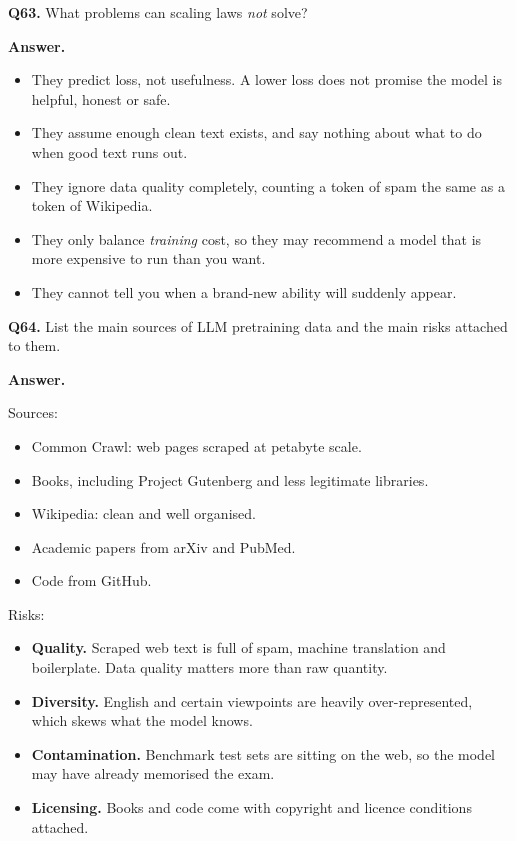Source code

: \documentclass[11pt]{article}
\begin{document}
\medskip
\textbf{Q63.} What problems can scaling laws \emph{not} solve?

\textbf{Answer.}
\begin{itemize}
  \item They predict loss, not usefulness. A lower loss does not promise the model is helpful, honest or safe.
  \item They assume enough clean text exists, and say nothing about what to do when good text runs out.
  \item They ignore data quality completely, counting a token of spam the same as a token of Wikipedia.
  \item They only balance \emph{training} cost, so they may recommend a model that is more expensive to run than you want.
  \item They cannot tell you when a brand-new ability will suddenly appear.
\end{itemize}

\medskip
\textbf{Q64.} List the main sources of LLM pretraining data and the main risks attached to
them.

\textbf{Answer.}

Sources:
\begin{itemize}
  \item Common Crawl: web pages scraped at petabyte scale.
  \item Books, including Project Gutenberg and less legitimate libraries.
  \item Wikipedia: clean and well organised.
  \item Academic papers from arXiv and PubMed.
  \item Code from GitHub.
\end{itemize}

Risks:
\begin{itemize}
  \item \textbf{Quality.} Scraped web text is full of spam, machine translation and boilerplate. Data quality matters more than raw quantity.
  \item \textbf{Diversity.} English and certain viewpoints are heavily over-represented, which skews what the model knows.
  \item \textbf{Contamination.} Benchmark test sets are sitting on the web, so the model may have already memorised the exam.
  \item \textbf{Licensing.} Books and code come with copyright and licence conditions attached.
\end{itemize}
\end{document}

┄┄┄┄┄┄┄┄┄┄┄┄┄┄┄┄┄┄┄┄

» What to work on
Search the records above for the string "clean". Report each line that has it.

» Solution to this exercise
  \item They assume enough clean text exists, and say nothing about what to do when good text runs out.
  \item Wikipedia: clean and well organised.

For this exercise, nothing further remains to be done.